In the "Chola Widow" sketch, Melville has reconfigured the plight and rescue of Morrell's five abandoned seal hunters.  Morrell's dissolute Van Doras is the prototype of Melville's "joyous" French captain who leaves the Cholos trusting in tortoises for "ample pledge" of his "blithesome promise" to return.
 He left with them sufficient water and provisions to last three weeks, pledging himself to be back in a fortnight, and take them off. They went cheerfully to work, and faithfully performed the duties assigned them for fourteen days, at the expiration of which they began to look out for the return of the vessel ; but they looked in vain.
(Benjamin Morrell's Narrative)
and 2) David Porter's Journal of a Cruise provided--as Sattelmeyer and Barbour (405) also show--suggestive details used in describing the scattered bones and tortoise shells around Hunilla's hut.
Looking again into Porter I find another borrowing for Melville's Hunilla sketch in the section on Payta, birthplace of Melville's heroine ("A Chola, or half-breed Indian woman, of Payta in Peru").  Nearing Payta, Porter sees
"two rafts or catamarans, steering by the wind...." (Journal of a Cruise)
In describing these log rafts (from Guayaquil, to Porter's astonishment) Porter emphasizes their poor ("clumsy") construction and "frail" appearance:
 there can be no stronger proof of the mildness of this ocean, so justly, in this part, deserving the name of the Pacific, than the fact, that the loss of those vessels, frail as they are, is very uncommon.  (Journal of a Cruise)
Information from the sailors of the catamaran persuades Porter to skip Payta and head for "the Gallipagos Islands."  In the Hunilla sketch, Melville has Felipe and Truxill "too hastily" construct the same type of raft, which Melville also calls a catamaran, that Porter criticized as structurally unsound and dangerous except in the mildest seas:
 ... they, too hastily, made a catamaran, or Indian raft, much used on the Spanish main, and merrily started on a fishing trip, just without a long reef with many jagged gaps, running parallel with the shore, about half a mile from it.

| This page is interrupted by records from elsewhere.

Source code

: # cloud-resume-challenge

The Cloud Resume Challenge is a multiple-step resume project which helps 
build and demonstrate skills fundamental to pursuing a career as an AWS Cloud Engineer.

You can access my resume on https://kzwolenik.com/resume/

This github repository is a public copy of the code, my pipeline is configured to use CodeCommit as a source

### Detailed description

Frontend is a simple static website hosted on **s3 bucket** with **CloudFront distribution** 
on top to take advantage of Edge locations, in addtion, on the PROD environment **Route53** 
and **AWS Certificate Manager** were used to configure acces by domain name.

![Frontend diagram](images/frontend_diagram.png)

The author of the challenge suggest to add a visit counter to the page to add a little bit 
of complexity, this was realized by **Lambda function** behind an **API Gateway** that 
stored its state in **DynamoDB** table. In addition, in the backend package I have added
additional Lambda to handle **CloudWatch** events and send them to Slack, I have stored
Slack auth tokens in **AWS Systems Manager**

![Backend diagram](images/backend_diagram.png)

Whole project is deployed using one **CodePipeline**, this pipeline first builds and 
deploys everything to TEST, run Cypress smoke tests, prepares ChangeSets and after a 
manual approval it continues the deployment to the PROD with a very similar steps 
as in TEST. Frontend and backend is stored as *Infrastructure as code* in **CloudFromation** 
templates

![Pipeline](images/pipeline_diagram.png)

By some bad tide or hap, or natural negligence of joyfulness (for though they could not be heard, yet by their gestures they seemed singing all the time) forced in deep water against that iron bar, the ill-made catamaran was overset, and came all to pieces, when, dashed by broad-chested swells between their broken logs and the sharp teeth of the reef, both adventurers perished before Hunilla's eyes. ("Chola Widow")

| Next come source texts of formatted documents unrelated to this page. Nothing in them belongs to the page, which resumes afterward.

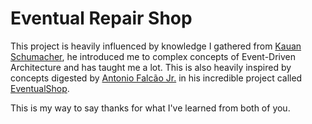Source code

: # Eventual Repair Shop

This project is heavily influenced by knowledge I gathered from [Kauan Schumacher](https://github.com/kauanschumacher), he introduced me to complex concepts of Event-Driven Architecture and has taught me a lot. This is also heavily inspired by concepts digested by [Antonio Falcão Jr.](https://github.com/AntonioFalcaoJr) in his incredible project called [EventualShop](https://github.com/AntonioFalcaoJr/EventualShop).

This is my way to say thanks for what I've learned from both of you.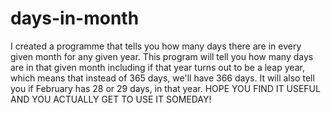 # days-in-month
I created a programme that tells you how many days there are in every given month for any given year. This program will tell you how many days are in that given month including if that year turns out to be a leap year, which means that instead of 365 days, we'll have 366 days. It will also tell you if February has 28 or 29 days, in that year.
HOPE YOU FIND IT USEFUL AND YOU ACTUALLY GET TO USE IT SOMEDAY!
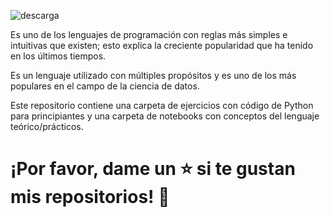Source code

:
![descarga](https://user-images.githubusercontent.com/86261762/229246470-523f334d-92ae-459a-806c-1716c801c252.jpg)

Es uno de los lenguajes de programación con reglas más simples e intuitivas que existen; esto explica la creciente popularidad que ha tenido en los últimos tiempos.

Es un lenguaje utilizado con múltiples propósitos y es uno de los más populares en el campo de la ciencia de datos.

Este repositorio contiene una carpeta de ejercicios con código de Python para principiantes y una carpeta de notebooks con conceptos del lenguaje teórico/prácticos. 

 # ¡Por favor, dame un ⭐️ si te gustan mis repositorios! 👏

In writing "The Encantadas" Melville got back to one of his oldest trustiest source-books, David Porter's Journal of a Cruise.  Sketch Eighth too is more indebted to Porter than we knew.  And close by Melville had Morrell's Narrative of Four Voyages, obtained in April 1847, and probably the story of "A Female Crusoe," first published January 7, 1847 in the Boston Atlas and reprinted March 27, 1847 in Littell's Living Age.  Old old old sources.

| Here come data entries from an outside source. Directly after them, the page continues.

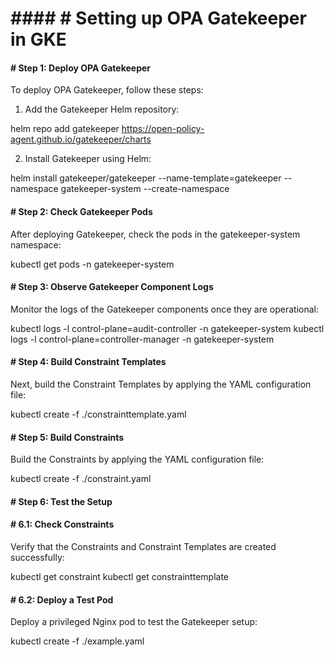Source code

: # #### **# Setting up OPA Gatekeeper in GKE**

#### # Step 1: Deploy OPA Gatekeeper
To deploy OPA Gatekeeper, follow these steps:

1. Add the Gatekeeper Helm repository:

helm repo add gatekeeper https://open-policy-agent.github.io/gatekeeper/charts

2. Install Gatekeeper using Helm:

helm install gatekeeper/gatekeeper --name-template=gatekeeper --namespace gatekeeper-system --create-namespace

#### # Step 2: Check Gatekeeper Pods

After deploying Gatekeeper, check the pods in the gatekeeper-system namespace:

kubectl get pods -n gatekeeper-system

#### # Step 3: Observe Gatekeeper Component Logs

Monitor the logs of the Gatekeeper components once they are operational:

kubectl logs -l control-plane=audit-controller -n gatekeeper-system
kubectl logs -l control-plane=controller-manager -n gatekeeper-system

#### # Step 4: Build Constraint Templates

Next, build the Constraint Templates by applying the YAML configuration file:

kubectl create -f ./constrainttemplate.yaml

#### # Step 5: Build Constraints

Build the Constraints by applying the YAML configuration file:

kubectl create -f ./constraint.yaml

#### # Step 6: Test the Setup

#### # 6.1: Check Constraints
Verify that the Constraints and Constraint Templates are created successfully:

kubectl get constraint
kubectl get constrainttemplate

#### # 6.2: Deploy a Test Pod
Deploy a privileged Nginx pod to test the Gatekeeper setup:

kubectl create -f ./example.yaml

So when DID Melville compose the "Chola Widow" sketch?  Earlier, rather than later in 1853?  In November 1853 he wrote the Harpers proposing a new book of "Tortoise Hunting Adventure."  Wanted $300, said it was "now in hand, and pretty well on towards completion."  I'm not sure if Hunilla was the heroine of that uncompleted book, but I know she was a tortoise hunter.